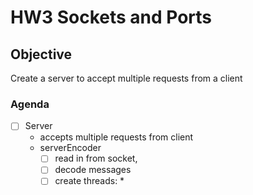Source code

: # HW3 Sockets and Ports

## Objective
Create a server to accept multiple requests from a client

### Agenda
- [ ] Server
    * accepts multiple requests from client 
    * serverEncoder
        - [ ] read in from socket,
        - [ ] decode messages
        - [ ] create threads: 
            *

Exercise prompt: The requested output is the line holding "Create a server" and every line after it up to the last line of the listing, exactly, with nothing else.

Exercise answer:
Create a server to accept multiple requests from a client

### Agenda
- [ ] Server
    * accepts multiple requests from client 
    * serverEncoder
        - [ ] read in from socket,
        - [ ] decode messages
        - [ ] create threads: 
            *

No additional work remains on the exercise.